Pictures paired with source code:
- Opening Delimiter -
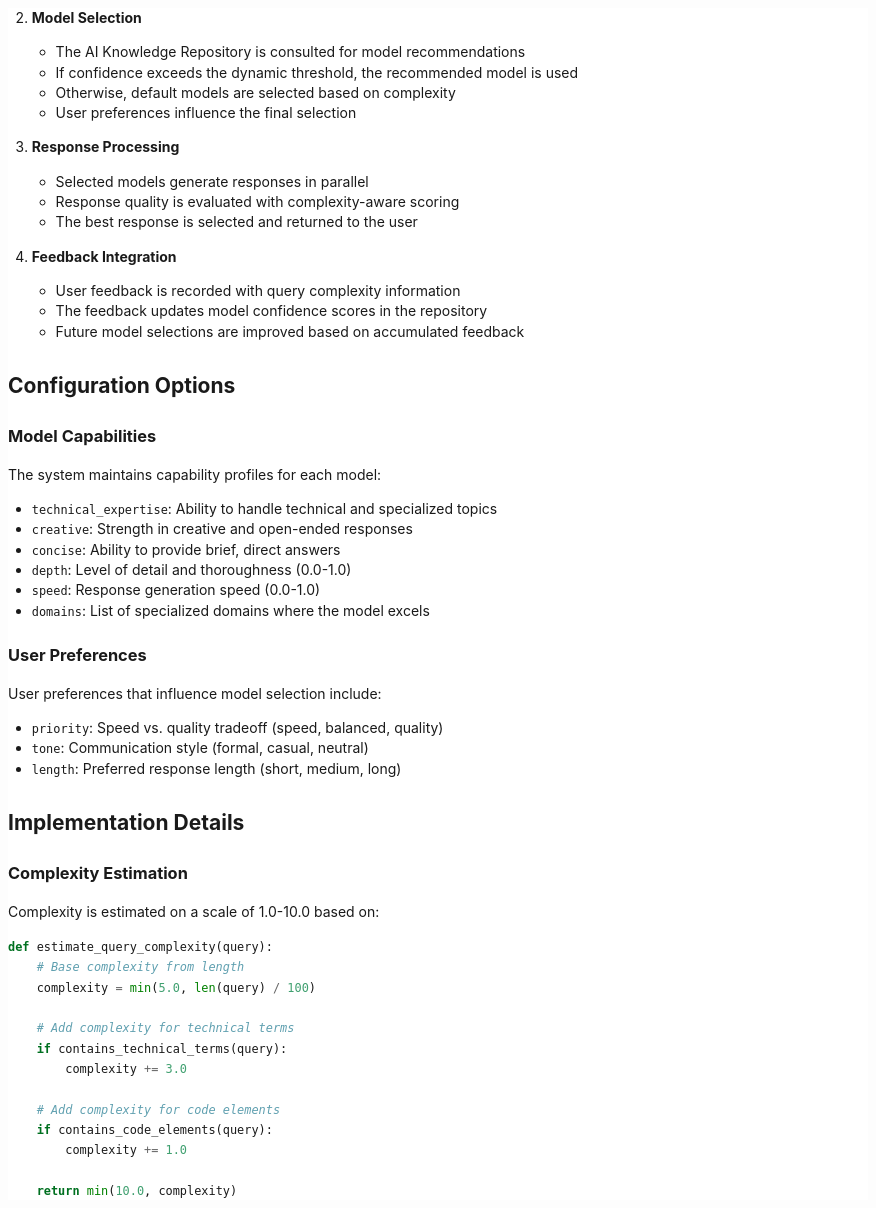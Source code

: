 2. **Model Selection**
   - The AI Knowledge Repository is consulted for model recommendations
   - If confidence exceeds the dynamic threshold, the recommended model is used
   - Otherwise, default models are selected based on complexity
   - User preferences influence the final selection

3. **Response Processing**
   - Selected models generate responses in parallel
   - Response quality is evaluated with complexity-aware scoring
   - The best response is selected and returned to the user

4. **Feedback Integration**
   - User feedback is recorded with query complexity information
   - The feedback updates model confidence scores in the repository
   - Future model selections are improved based on accumulated feedback

## Configuration Options

### Model Capabilities

The system maintains capability profiles for each model:

- `technical_expertise`: Ability to handle technical and specialized topics
- `creative`: Strength in creative and open-ended responses
- `concise`: Ability to provide brief, direct answers
- `depth`: Level of detail and thoroughness (0.0-1.0)
- `speed`: Response generation speed (0.0-1.0)
- `domains`: List of specialized domains where the model excels

### User Preferences

User preferences that influence model selection include:

- `priority`: Speed vs. quality tradeoff (speed, balanced, quality)
- `tone`: Communication style (formal, casual, neutral)
- `length`: Preferred response length (short, medium, long)

## Implementation Details

### Complexity Estimation

Complexity is estimated on a scale of 1.0-10.0 based on:

```python
def estimate_query_complexity(query):
    # Base complexity from length
    complexity = min(5.0, len(query) / 100)
    
    # Add complexity for technical terms
    if contains_technical_terms(query):
        complexity += 3.0
        
    # Add complexity for code elements
    if contains_code_elements(query):
        complexity += 1.0
        
    return min(10.0, complexity)
```
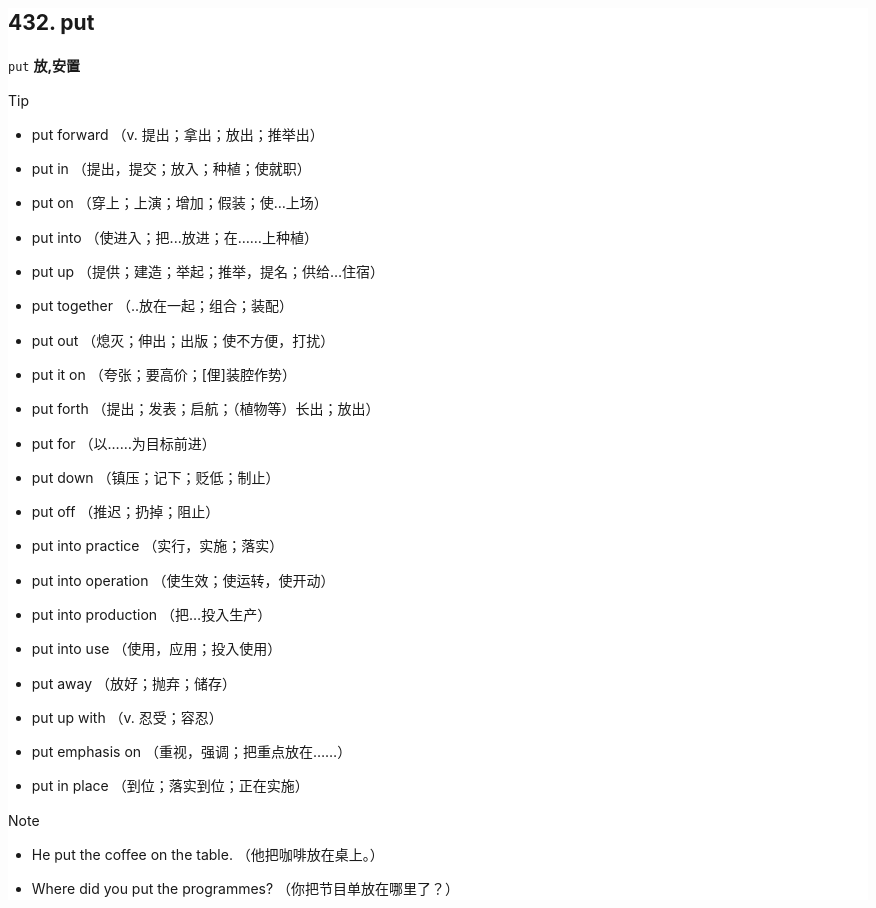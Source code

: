 ## 432. put

`put`  **放,安置**

> [!TIP]
>
> - put forward （v. 提出；拿出；放出；推举出）
>
> - put in （提出，提交；放入；种植；使就职）
>
> - put on （穿上；上演；增加；假装；使…上场）
>
> - put into （使进入；把...放进；在……上种植）
>
> - put up （提供；建造；举起；推举，提名；供给…住宿）
>
> - put together （..放在一起；组合；装配）
>
> - put out （熄灭；伸出；出版；使不方便，打扰）
>
> - put it on （夸张；要高价；[俚]装腔作势）
>
> - put forth （提出；发表；启航；（植物等）长出；放出）
>
> - put for （以……为目标前进）
>
> - put down （镇压；记下；贬低；制止）
>
> - put off （推迟；扔掉；阻止）
>
> - put into practice （实行，实施；落实）
>
> - put into operation （使生效；使运转，使开动）
>
> - put into production （把…投入生产）
>
> - put into use （使用，应用；投入使用）
>
> - put away （放好；抛弃；储存）
>
> - put up with （v. 忍受；容忍）
>
> - put emphasis on （重视，强调；把重点放在……）
>
> - put in place （到位；落实到位；正在实施）
>

> [!NOTE]
>
> - He put the coffee on the table. （他把咖啡放在桌上。）
>
> - Where did you put the programmes? （你把节目单放在哪里了？）
>

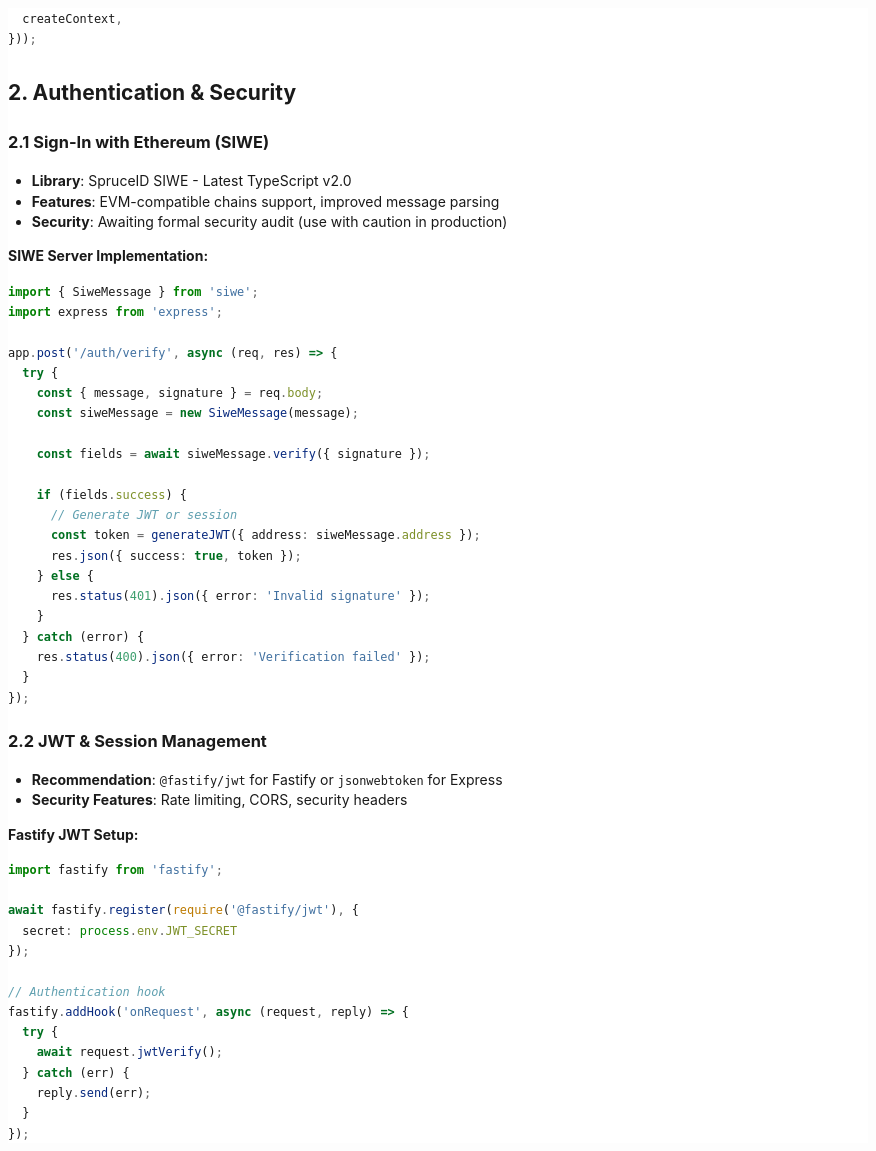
 ```typescript
  createContext,
}));
```

## 2. Authentication & Security

### 2.1 Sign-In with Ethereum (SIWE)
- **Library**: SpruceID SIWE - Latest TypeScript v2.0
- **Features**: EVM-compatible chains support, improved message parsing
- **Security**: Awaiting formal security audit (use with caution in production)

**SIWE Server Implementation:**
```typescript
import { SiweMessage } from 'siwe';
import express from 'express';

app.post('/auth/verify', async (req, res) => {
  try {
    const { message, signature } = req.body;
    const siweMessage = new SiweMessage(message);
    
    const fields = await siweMessage.verify({ signature });
    
    if (fields.success) {
      // Generate JWT or session
      const token = generateJWT({ address: siweMessage.address });
      res.json({ success: true, token });
    } else {
      res.status(401).json({ error: 'Invalid signature' });
    }
  } catch (error) {
    res.status(400).json({ error: 'Verification failed' });
  }
});
```

### 2.2 JWT & Session Management
- **Recommendation**: `@fastify/jwt` for Fastify or `jsonwebtoken` for Express
- **Security Features**: Rate limiting, CORS, security headers

**Fastify JWT Setup:**
```typescript
import fastify from 'fastify';

await fastify.register(require('@fastify/jwt'), {
  secret: process.env.JWT_SECRET
});

// Authentication hook
fastify.addHook('onRequest', async (request, reply) => {
  try {
    await request.jwtVerify();
  } catch (err) {
    reply.send(err);
  }
});
```
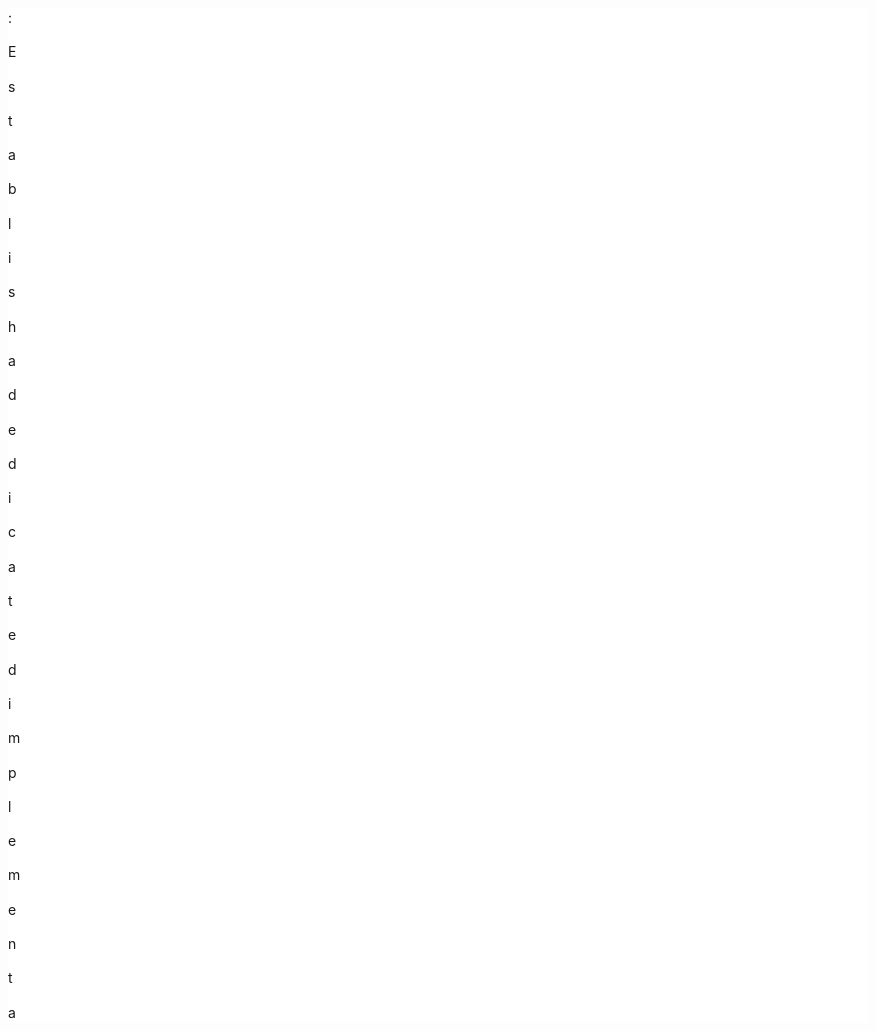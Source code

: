:

 

E

s

t

a

b

l

i

s

h

 

a

 

d

e

d

i

c

a

t

e

d

 

i

m

p

l

e

m

e

n

t

a
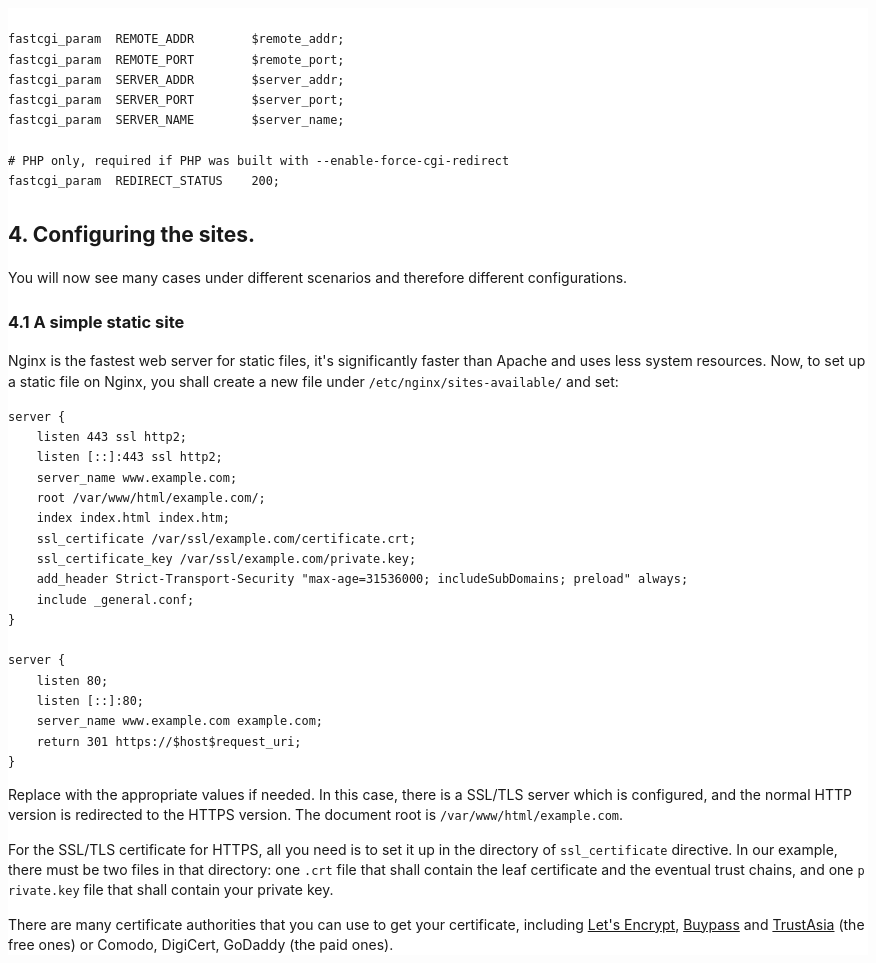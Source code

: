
 ```

fastcgi_param  REMOTE_ADDR        $remote_addr;
fastcgi_param  REMOTE_PORT        $remote_port;
fastcgi_param  SERVER_ADDR        $server_addr;
fastcgi_param  SERVER_PORT        $server_port;
fastcgi_param  SERVER_NAME        $server_name;

# PHP only, required if PHP was built with --enable-force-cgi-redirect
fastcgi_param  REDIRECT_STATUS    200;
```
## 4. Configuring the sites.
You will now see many cases under different scenarios and therefore different configurations.

### 4.1 A simple static site
Nginx is the fastest web server for static files, it's significantly faster than Apache and uses less system resources.
Now, to set up a static file on Nginx, you shall create a new file under `/etc/nginx/sites-available/` and set:
```
server {
    listen 443 ssl http2;
    listen [::]:443 ssl http2;
    server_name www.example.com;
    root /var/www/html/example.com/;
    index index.html index.htm;
    ssl_certificate /var/ssl/example.com/certificate.crt;
    ssl_certificate_key /var/ssl/example.com/private.key;
	add_header Strict-Transport-Security "max-age=31536000; includeSubDomains; preload" always;
    include _general.conf;
}

server {
    listen 80;
    listen [::]:80;
    server_name www.example.com example.com;
    return 301 https://$host$request_uri;
}
```
Replace with the appropriate values if needed. In this case, there is a SSL/TLS server which is configured, and the normal HTTP version is redirected to the HTTPS version. 
The document root is `/var/www/html/example.com`.

For the SSL/TLS certificate for HTTPS, all you need is to set it up in the directory of `ssl_certificate` directive. In our example, there must be two files in that directory: one `.crt` file that shall contain the leaf certificate and the eventual trust chains, and one `private.key` file that shall contain your private key.

There are many certificate authorities that you can use to get your certificate, including [Let's Encrypt](https://letsencrypt.org), [Buypass](https://community.buypass.com/category/go-ssl-acme) and [TrustAsia](https://freessl.cn/) (the free ones) or Comodo, DigiCert, GoDaddy (the paid ones).
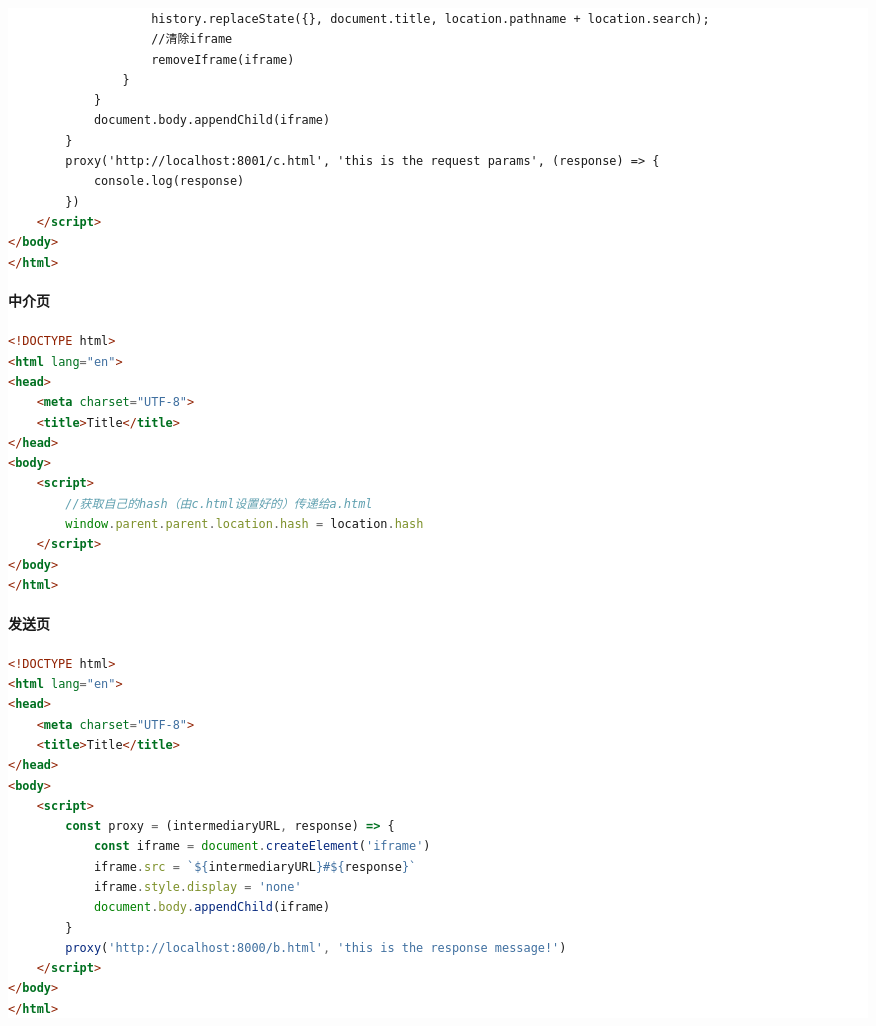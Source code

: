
 ```html
                    history.replaceState({}, document.title, location.pathname + location.search);
                    //清除iframe
                    removeIframe(iframe)
                }
            }
            document.body.appendChild(iframe)
        }
        proxy('http://localhost:8001/c.html', 'this is the request params', (response) => {
            console.log(response)
        })
    </script>
</body>
</html>
```

#### 中介页

```html
<!DOCTYPE html>
<html lang="en">
<head>
    <meta charset="UTF-8">
    <title>Title</title>
</head>
<body>
    <script>
        //获取自己的hash（由c.html设置好的）传递给a.html
        window.parent.parent.location.hash = location.hash
    </script>
</body>
</html>
```

#### 发送页

```html
<!DOCTYPE html>
<html lang="en">
<head>
    <meta charset="UTF-8">
    <title>Title</title>
</head>
<body>
    <script>
        const proxy = (intermediaryURL, response) => {
            const iframe = document.createElement('iframe')
            iframe.src = `${intermediaryURL}#${response}`
            iframe.style.display = 'none'
            document.body.appendChild(iframe)
        }
        proxy('http://localhost:8000/b.html', 'this is the response message!')
    </script>
</body>
</html>
```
- Closing Delimiter -
**WHAT YOU HAVE TO DO**
Reproduce the data above exactly, but only from the line containing "2. **Model Selection**" through the line containing "## 432. put"; skip the pictures.

**TASK OUTPUT**
: 2. **Model Selection**
   - The AI Knowledge Repository is consulted for model recommendations
   - If confidence exceeds the dynamic threshold, the recommended model is used
   - Otherwise, default models are selected based on complexity
   - User preferences influence the final selection

3. **Response Processing**
   - Selected models generate responses in parallel
   - Response quality is evaluated with complexity-aware scoring
   - The best response is selected and returned to the user

4. **Feedback Integration**
   - User feedback is recorded with query complexity information
   - The feedback updates model confidence scores in the repository
   - Future model selections are improved based on accumulated feedback

## Configuration Options

### Model Capabilities

The system maintains capability profiles for each model:

- `technical_expertise`: Ability to handle technical and specialized topics
- `creative`: Strength in creative and open-ended responses
- `concise`: Ability to provide brief, direct answers
- `depth`: Level of detail and thoroughness (0.0-1.0)
- `speed`: Response generation speed (0.0-1.0)
- `domains`: List of specialized domains where the model excels

### User Preferences

User preferences that influence model selection include:

- `priority`: Speed vs. quality tradeoff (speed, balanced, quality)
- `tone`: Communication style (formal, casual, neutral)
- `length`: Preferred response length (short, medium, long)

## Implementation Details

### Complexity Estimation

Complexity is estimated on a scale of 1.0-10.0 based on:

```python
def estimate_query_complexity(query):
    # Base complexity from length
    complexity = min(5.0, len(query) / 100)
    
    # Add complexity for technical terms
    if contains_technical_terms(query):
        complexity += 3.0
        
    # Add complexity for code elements
    if contains_code_elements(query):
        complexity += 1.0
        
    return min(10.0, complexity)
```
Source code

: ## 432. put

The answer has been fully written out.